Author: Avraham Azrieli
Author: Avraham Azrieli
Few novelists succeed in making the past come alive, particularly when they attempt to juxtapose historical facts with storytelling, which often slows down the flow of the novel. However, such is not the case with Avraham Azrieli's The Jerusalem Inception-a tale that is beautifully and superbly narrated.
The opening chapter of the novel sets the tone for the remainder of the narrative and takes us to somewhere in the Swiss Alps where we encounter seventeen-year old Tanya Galinski, a Jewess and her German lover, General Klaus von Koenig, Heinrich Himmler's deputy. As the story unfolds we are informed that Tanya had been saved by her lover from certain death at the hands of the Nazis. Klaus and Tanya are delivering valuables stolen from murdered Jews in the concentration camps to a Swiss banker, all of which are meticulously listed in a ledger. Klaus subsequently writes down a number in the space for the account number and for a password he writes AYNAT, after which he signs his name and dates it January 1, 1945.

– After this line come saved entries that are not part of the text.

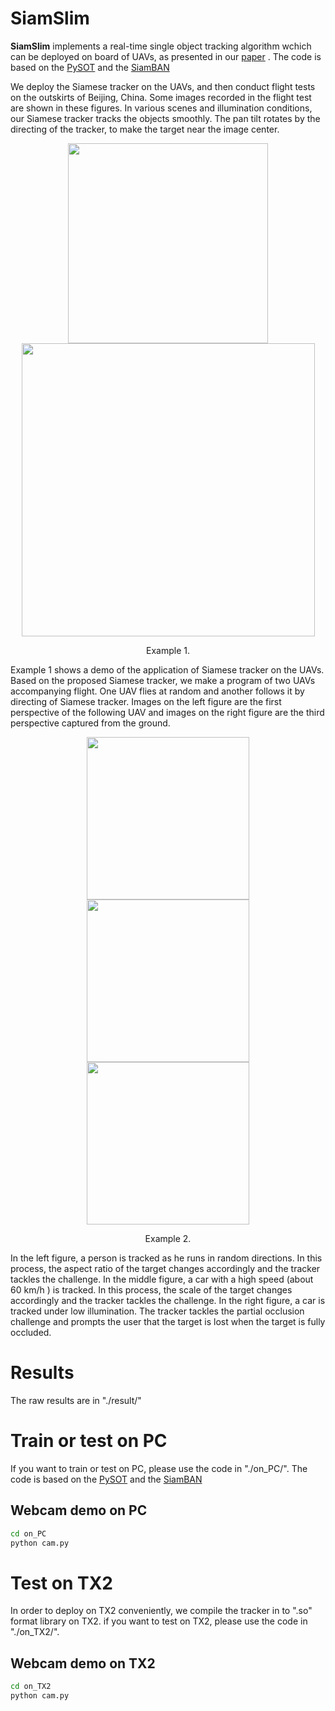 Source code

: # SiamSlim

**SiamSlim** implements a real-time single object tracking algorithm wchich can be deployed on board of UAVs, as presented in our [paper](https://jingyan.baidu.com/article/fa4125ac0013d328ac70922f.html) . The code is based on the [PySOT](https://github.com/STVIR/pysot) and the [SiamBAN](https://github.com/hqucv/siamban)

 We deploy the Siamese tracker on the UAVs, and then conduct flight tests on the outskirts of Beijing, China. Some images recorded in the flight test are shown in these figures. In various scenes and illumination conditions, our Siamese tracker tracks the objects smoothly. The pan tilt rotates by the directing of the tracker, to make the target near the image center.
<div align="center">
  <img src="demo/5.gif" width="320px" />
  <img src="demo/6.gif" width="469px" />
  <p>Example 1.</p>
</div>

Example 1 shows a demo of the application of Siamese tracker on the UAVs. Based on the proposed Siamese tracker, we make a program of two UAVs accompanying flight. One UAV flies at random and another follows it by directing of Siamese tracker. Images on the left figure are the first perspective of the following UAV and images on the right figure are the third perspective captured from the ground.
<div align="center">
  <img src="demo/3.gif" width="260px" />
  <img src="demo/2.gif" width="260px" />
  <img src="demo/4.gif" width="260px" />
  <p>Example 2.</p>
</div>


In the left figure, a person is tracked as he runs in random directions. In this process, the aspect ratio of the target changes accordingly and the tracker tackles the challenge. In the middle figure, a car with a high speed (about 60 km/h ) is tracked. In this process, the scale of the target changes accordingly and the tracker tackles the challenge. In the right figure, a car is tracked under low illumination. The tracker tackles the partial occlusion challenge and prompts the user that the target is lost when the target is fully occluded.

# Results

The raw results are in "./result/"

# Train or test on PC

If you want to train or test on PC, please use the code in "./on_PC/". The code is based on the [PySOT](https://github.com/STVIR/pysot) and the [SiamBAN](https://github.com/hqucv/siamban)

## Webcam demo on PC
```bash
cd on_PC
python cam.py
```

# Test on TX2

In order to deploy on TX2 conveniently, we compile the tracker in to ".so" format library on TX2. if you want to test on TX2, please use the code in "./on_TX2/". 

## Webcam demo on TX2
```bash
cd on_TX2
python cam.py
```




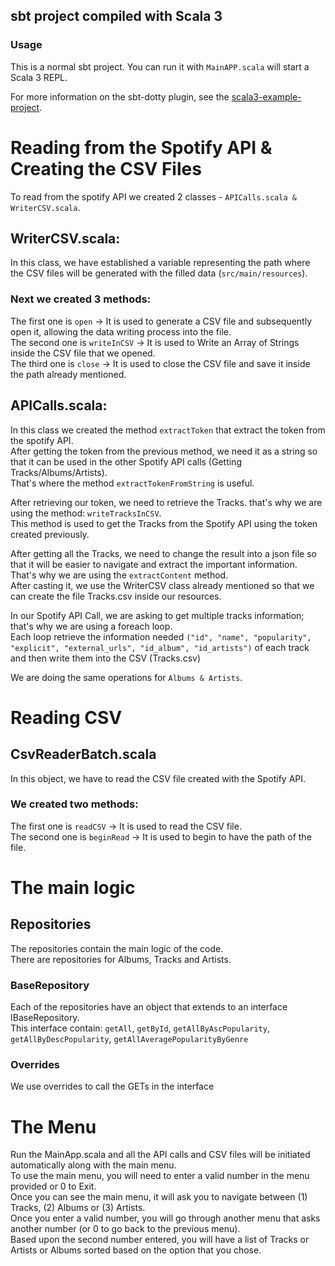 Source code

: ## sbt project compiled with Scala 3

### Usage

This is a normal sbt project. You can run it with `MainAPP.scala` will start a Scala 3 REPL.

For more information on the sbt-dotty plugin, see the
[scala3-example-project](https://github.com/scala/scala3-example-project/blob/main/README.md).


# Reading from the Spotify API & Creating the CSV Files

To read from the spotify API we created 2 classes - ```APICalls.scala & WriterCSV.scala```.

## WriterCSV.scala:
In this class, we have established a variable representing the path where the CSV files will be generated with the filled data (```src/main/resources```).

### Next we created 3 methods:
The first one is ```open```         → It is used to generate a CSV file and subsequently open it, allowing the data writing process into the file.\
The second one is ```writeInCSV```  → It is used to Write an Array of Strings inside the CSV file that we opened.\
The third one is ```close```        → It is used to close the CSV file and save it inside the path already mentioned.

## APICalls.scala:
In this class we created the method ```extractToken``` that extract the token from the spotify API.\
After getting the token from the previous method, we need it as a string so that it can be used in the other Spotify API calls (Getting Tracks/Albums/Artists).\
That's where the method ```extractTokenFromString``` is useful.

After retrieving our token, we need to retrieve the Tracks. that's why we are using the method: ```writeTracksInCSV```.\
This method is used to get the Tracks from the Spotify API using the token created previously.

After getting all the Tracks, we need to change the result into a json file so that it will be easier to navigate and extract the important information.\
That's why we are using the ```extractContent``` method.\
After casting it, we use the WriterCSV class already mentioned so that we can create the file Tracks.csv inside our resources.

In our Spotify API Call, we are asking to get multiple tracks information; that's why we are using a foreach loop.\
Each loop retrieve the information needed ```("id", "name", "popularity", "explicit", "external_urls", "id_album", "id_artists")``` of each track and then write them into the CSV (Tracks.csv)

We are doing the same operations for ```Albums & Artists```.

# Reading CSV

## CsvReaderBatch.scala
In this object, we have to read the CSV file created with the Spotify API.

### We created two methods: 
The first one is ```readCSV``` → It is used to read the CSV file.\
The second one is ```beginRead``` → It is used to begin to have the path of the file.

# The main logic

## Repositories
The repositories contain the main logic of the code.\
There are repositories for Albums, Tracks and Artists.

### BaseRepository
Each of the repositories have an object that extends to an interface IBaseRepository.\
This interface contain: `getAll`, `getById`, `getAllByAscPopularity`, `getAllByDescPopularity`, `getAllAveragePopularityByGenre`

### Overrides
We use overrides to call the GETs in the interface

# The Menu
Run the MainApp.scala and all the API calls and CSV files will be initiated automatically along with the main menu.\
To use the main menu, you will need to enter a valid number in the menu provided or 0 to Exit.\
Once you can see the main menu, it will ask you to navigate between (1) Tracks, (2) Albums or (3) Artists.\
Once you enter a valid number, you will go through another menu that asks another number (or 0 to go back to the previous menu).\
Based upon the second number entered, you will have a list of Tracks or Artists or Albums sorted based on the option that you chose. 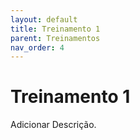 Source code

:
 ```yaml
---
layout: default
title: Treinamento 1
parent: Treinamentos
nav_order: 4
---
```


# Treinamento 1

Adicionar Descrição.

Elie Weiss and Abraham Gerster are two young Holocaust survivors that escaped from the German slaughter of their shetl (small village). They learned to survive in the thick forests, stealing food when possible and killing as many Germans as possible. Elie is described as someone that had “the devil's eyes, small and black and all-seeing, even in darkness.” As Klaus and Tanya head back to where they are stationed, they are spotted by Elie and Abraham, wherein the latter grabs the trunk of a fallen tree, drags it into the road and causes Klaus's Mercedes sedan to lose control, crashing into a ditch and landing on its roof. Klaus manages to crawl out of his car but is shortly murdered by Elie and Abraham after they utter the Hebrew word Nekamah, which translates as revenge.
As for Tanya, she is dragged from the car and questioned as to where is the truck that transported the valuables, who took them, which bank were they being transported to, and where is the ledger? What shocks Elie and Abraham was their discovery that Tanya is a Jewess traveling with a Nazi general. Tanya refuses to give any information to her two assailants. All three hide in the forest for the next several weeks whereupon Abraham falls madly in love with Tanya. During their concealment, the trio become embroiled in a gun battle with some Germans and Elie informs Tanya that her beloved Abraham was turned into a “bloody sieve.” Heartbroken, Tanya flees.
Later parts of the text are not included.